Auto merge of rust-lang#82127 - tgnottingham:tune-ahead-of-time-codegen, r=varkor

bors · bors · commit 019610754363 · 2021-02-23T14:38:45.000Z
rustc_codegen_ssa: tune codegen according to available concurrency

This change tunes ahead-of-time codegening according to the amount of
concurrency available, rather than according to the number of CPUs on
the system. This can lower memory usage by reducing the number of
compiled LLVM modules in memory at once, particularly across several
rustc instances.

Previously, each rustc instance would assume that it should codegen
ahead of time to meet the demand of number-of-CPUs workers. But often, a
rustc instance doesn't have nearly that much concurrency available to
it, because the concurrency availability is split, via the jobserver,
across all active rustc instances spawned by the driving cargo process,
and is further limited by the `-j` flag argument. Therefore, each rustc
might have had several times the number of LLVM modules in memory than
it really needed to meet demand. If the modules were large, the effect
on memory usage would be noticeable.

With this change, the required amount of ahead-of-time codegen scales up
with the actual number of workers running within a rustc instance. Note
that the number of workers running can be less than the actual
concurrency available to a rustc instance. However, if more concurrency
is actually available, workers are spun up quickly as job tokens are
acquired, and the ahead-of-time codegen scales up quickly as well.
diff --git a/Cargo.lock b/Cargo.lock
@@ -3654,7 +3654,6 @@ dependencies = [
  "jobserver",
  "libc",
  "memmap",
- "num_cpus",
  "pathdiff",
  "rustc_apfloat",
  "rustc_ast",
diff --git a/compiler/rustc_codegen_ssa/Cargo.toml b/compiler/rustc_codegen_ssa/Cargo.toml
@@ -11,7 +11,6 @@ test = false
 bitflags = "1.2.1"
 cc = "1.0.1"
 itertools = "0.9"
-num_cpus = "1.0"
 memmap = "0.7"
 tracing = "0.1"
 libc = "0.2.50"
diff --git a/compiler/rustc_codegen_ssa/src/back/write.rs b/compiler/rustc_codegen_ssa/src/back/write.rs
@@ -1193,7 +1193,6 @@ fn start_executing_work<B: ExtraBackendMethods>(
     // necessary. There's already optimizations in place to avoid sending work
     // back to the coordinator if LTO isn't requested.
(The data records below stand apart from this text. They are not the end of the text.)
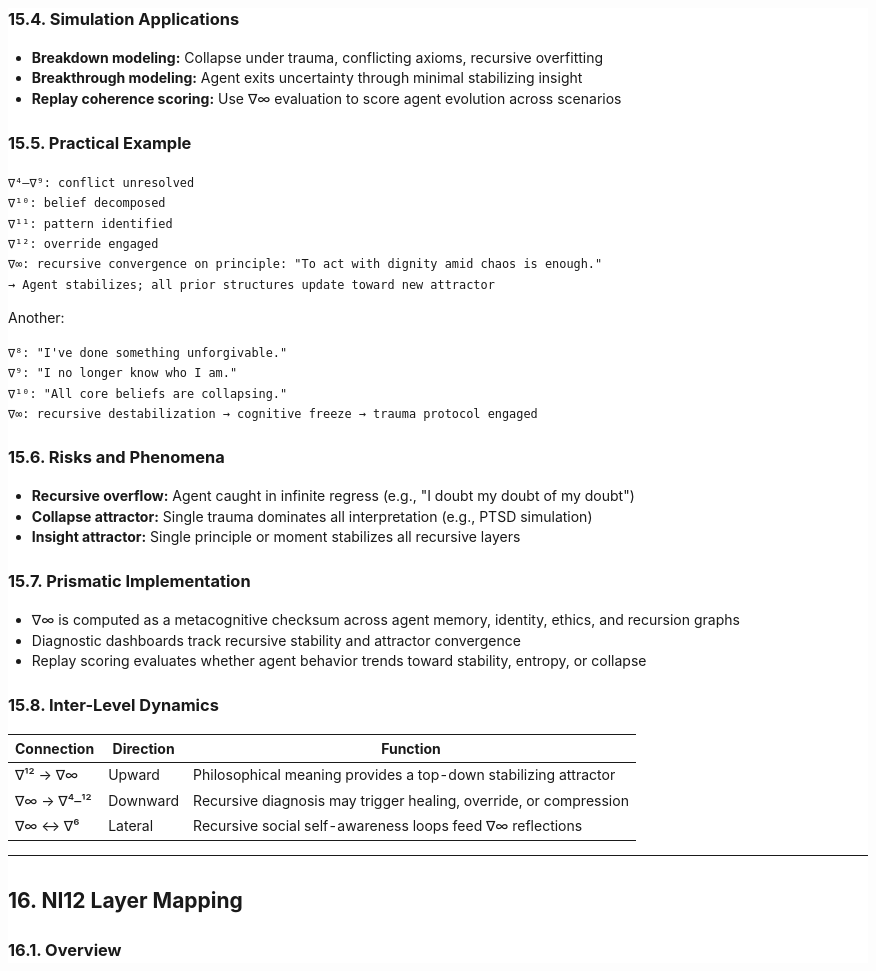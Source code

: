 ### 15.4. Simulation Applications

- **Breakdown modeling:** Collapse under trauma, conflicting axioms, recursive overfitting
- **Breakthrough modeling:** Agent exits uncertainty through minimal stabilizing insight
- **Replay coherence scoring:** Use ∇∞ evaluation to score agent evolution across scenarios

### 15.5. Practical Example

```
∇⁴–∇⁹: conflict unresolved
∇¹⁰: belief decomposed
∇¹¹: pattern identified
∇¹²: override engaged
∇∞: recursive convergence on principle: "To act with dignity amid chaos is enough."
→ Agent stabilizes; all prior structures update toward new attractor
```

Another:
```
∇⁸: "I've done something unforgivable."
∇⁹: "I no longer know who I am."
∇¹⁰: "All core beliefs are collapsing."
∇∞: recursive destabilization → cognitive freeze → trauma protocol engaged
```

### 15.6. Risks and Phenomena

- **Recursive overflow:** Agent caught in infinite regress (e.g., "I doubt my doubt of my doubt")
- **Collapse attractor:** Single trauma dominates all interpretation (e.g., PTSD simulation)
- **Insight attractor:** Single principle or moment stabilizes all recursive layers

### 15.7. Prismatic Implementation

- ∇∞ is computed as a metacognitive checksum across agent memory, identity, ethics, and recursion graphs
- Diagnostic dashboards track recursive stability and attractor convergence
- Replay scoring evaluates whether agent behavior trends toward stability, entropy, or collapse

### 15.8. Inter-Level Dynamics

| Connection | Direction | Function                                                       |
|-----------|-----------|----------------------------------------------------------------|
| ∇¹² → ∇∞   | Upward    | Philosophical meaning provides a top-down stabilizing attractor |
| ∇∞ → ∇⁴–¹² | Downward  | Recursive diagnosis may trigger healing, override, or compression |
| ∇∞ ↔ ∇⁶    | Lateral   | Recursive social self-awareness loops feed ∇∞ reflections        |

---

## 16. NI12 Layer Mapping

### 16.1. Overview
     return thread::spawn(move || {
-        let max_workers = num_cpus::get();
         let mut worker_id_counter = 0;
         let mut free_worker_ids = Vec::new();
         let mut get_worker_id = |free_worker_ids: &mut Vec<usize>| {
@@ -1253,7 +1252,17 @@ fn start_executing_work<B: ExtraBackendMethods>(
             // For codegenning more CGU or for running them through LLVM.
             if !codegen_done {
                 if main_thread_worker_state == MainThreadWorkerState::Idle {
-                    if !queue_full_enough(work_items.len(), running, max_workers) {
+                    // Compute the number of workers that will be running once we've taken as many
+                    // items from the work queue as we can, plus one for the main thread. It's not
+                    // critically important that we use this instead of just `running`, but it
+                    // prevents the `queue_full_enough` heuristic from fluctuating just because a
+                    // worker finished up and we decreased the `running` count, even though we're
+                    // just going to increase it right after this when we put a new worker to work.
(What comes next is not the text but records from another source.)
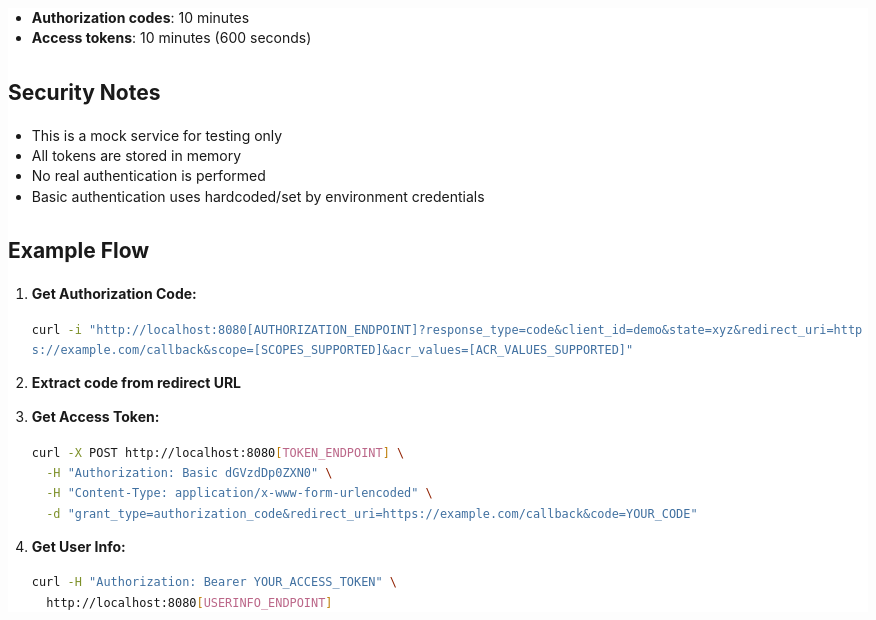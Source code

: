 - **Authorization codes**: 10 minutes
- **Access tokens**: 10 minutes (600 seconds)

## Security Notes

- This is a mock service for testing only
- All tokens are stored in memory
- No real authentication is performed
- Basic authentication uses hardcoded/set by environment credentials

## Example Flow

1. **Get Authorization Code:**

   ```bash
   curl -i "http://localhost:8080[AUTHORIZATION_ENDPOINT]?response_type=code&client_id=demo&state=xyz&redirect_uri=https://example.com/callback&scope=[SCOPES_SUPPORTED]&acr_values=[ACR_VALUES_SUPPORTED]"
   ```

2. **Extract code from redirect URL**

3. **Get Access Token:**

   ```bash
   curl -X POST http://localhost:8080[TOKEN_ENDPOINT] \
     -H "Authorization: Basic dGVzdDp0ZXN0" \
     -H "Content-Type: application/x-www-form-urlencoded" \
     -d "grant_type=authorization_code&redirect_uri=https://example.com/callback&code=YOUR_CODE"
   ```

4. **Get User Info:**

   ```bash
   curl -H "Authorization: Bearer YOUR_ACCESS_TOKEN" \
     http://localhost:8080[USERINFO_ENDPOINT]
   ```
+                    let extra_tokens = tokens.len().checked_sub(running).unwrap();
+                    let additional_running = std::cmp::min(extra_tokens, work_items.len());
+                    let anticipated_running = running + additional_running + 1;
+
+                    if !queue_full_enough(work_items.len(), anticipated_running) {
                         // The queue is not full enough, codegen more items:
                         if codegen_worker_send.send(Message::CodegenItem).is_err() {
                             panic!("Could not send Message::CodegenItem to main thread")
@@ -1529,13 +1538,59 @@ fn start_executing_work<B: ExtraBackendMethods>(
 
     // A heuristic that determines if we have enough LLVM WorkItems in the
     // queue so that the main thread can do LLVM work instead of codegen
-    fn queue_full_enough(
-        items_in_queue: usize,
-        workers_running: usize,
-        max_workers: usize,
-    ) -> bool {
-        // Tune me, plz.
-        items_in_queue > 0 && items_in_queue >= max_workers.saturating_sub(workers_running / 2)
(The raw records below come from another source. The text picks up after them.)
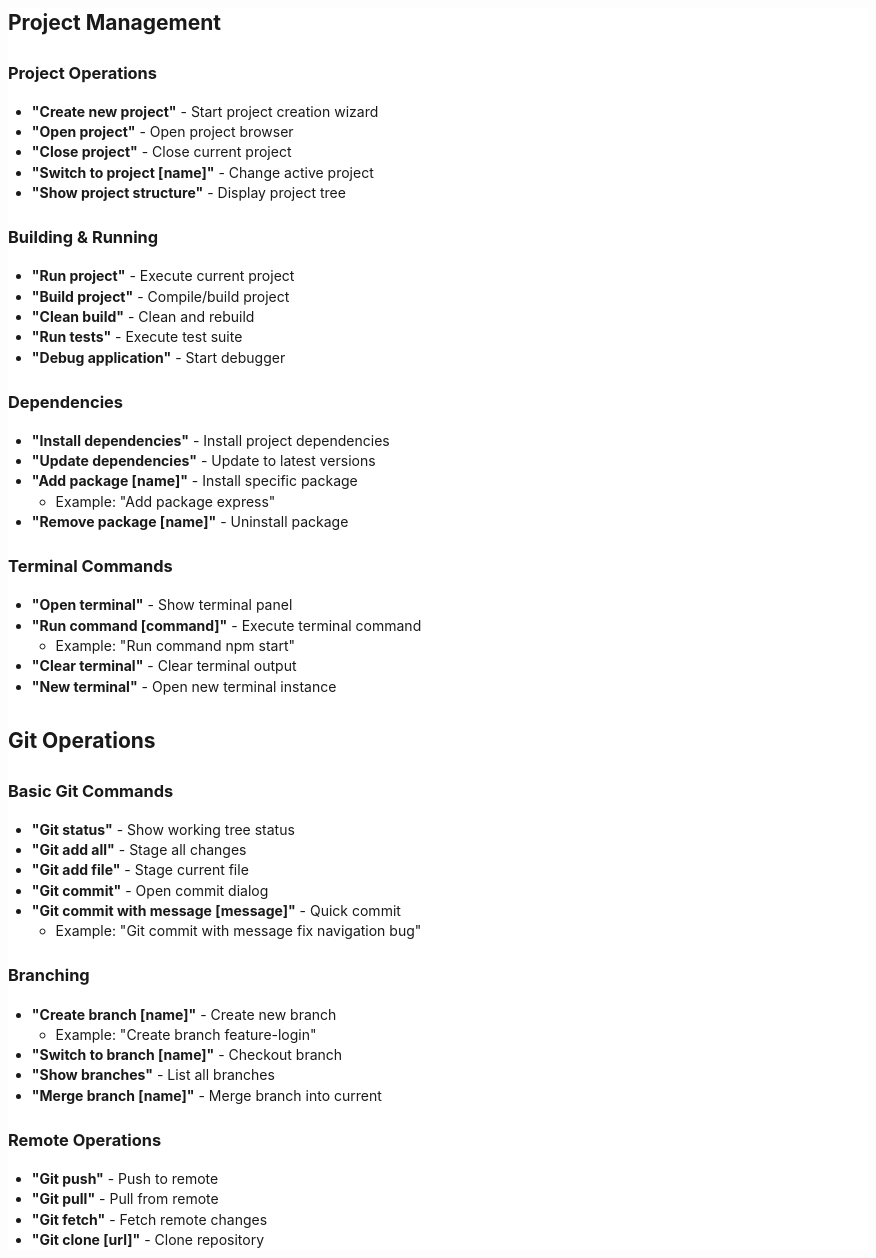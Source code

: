## Project Management

### Project Operations
- **"Create new project"** - Start project creation wizard
- **"Open project"** - Open project browser
- **"Close project"** - Close current project
- **"Switch to project [name]"** - Change active project
- **"Show project structure"** - Display project tree

### Building & Running
- **"Run project"** - Execute current project
- **"Build project"** - Compile/build project
- **"Clean build"** - Clean and rebuild
- **"Run tests"** - Execute test suite
- **"Debug application"** - Start debugger

### Dependencies
- **"Install dependencies"** - Install project dependencies
- **"Update dependencies"** - Update to latest versions
- **"Add package [name]"** - Install specific package
  - Example: "Add package express"
- **"Remove package [name]"** - Uninstall package

### Terminal Commands
- **"Open terminal"** - Show terminal panel
- **"Run command [command]"** - Execute terminal command
  - Example: "Run command npm start"
- **"Clear terminal"** - Clear terminal output
- **"New terminal"** - Open new terminal instance

## Git Operations

### Basic Git Commands
- **"Git status"** - Show working tree status
- **"Git add all"** - Stage all changes
- **"Git add file"** - Stage current file
- **"Git commit"** - Open commit dialog
- **"Git commit with message [message]"** - Quick commit
  - Example: "Git commit with message fix navigation bug"

### Branching
- **"Create branch [name]"** - Create new branch
  - Example: "Create branch feature-login"
- **"Switch to branch [name]"** - Checkout branch
- **"Show branches"** - List all branches
- **"Merge branch [name]"** - Merge branch into current

### Remote Operations
- **"Git push"** - Push to remote
- **"Git pull"** - Pull from remote
- **"Git fetch"** - Fetch remote changes
- **"Git clone [url]"** - Clone repository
+    fn queue_full_enough(items_in_queue: usize, workers_running: usize) -> bool {
+        // This heuristic scales ahead-of-time codegen according to available
+        // concurrency, as measured by `workers_running`. The idea is that the
+        // more concurrency we have available, the more demand there will be for
+        // work items, and the fuller the queue should be kept to meet demand.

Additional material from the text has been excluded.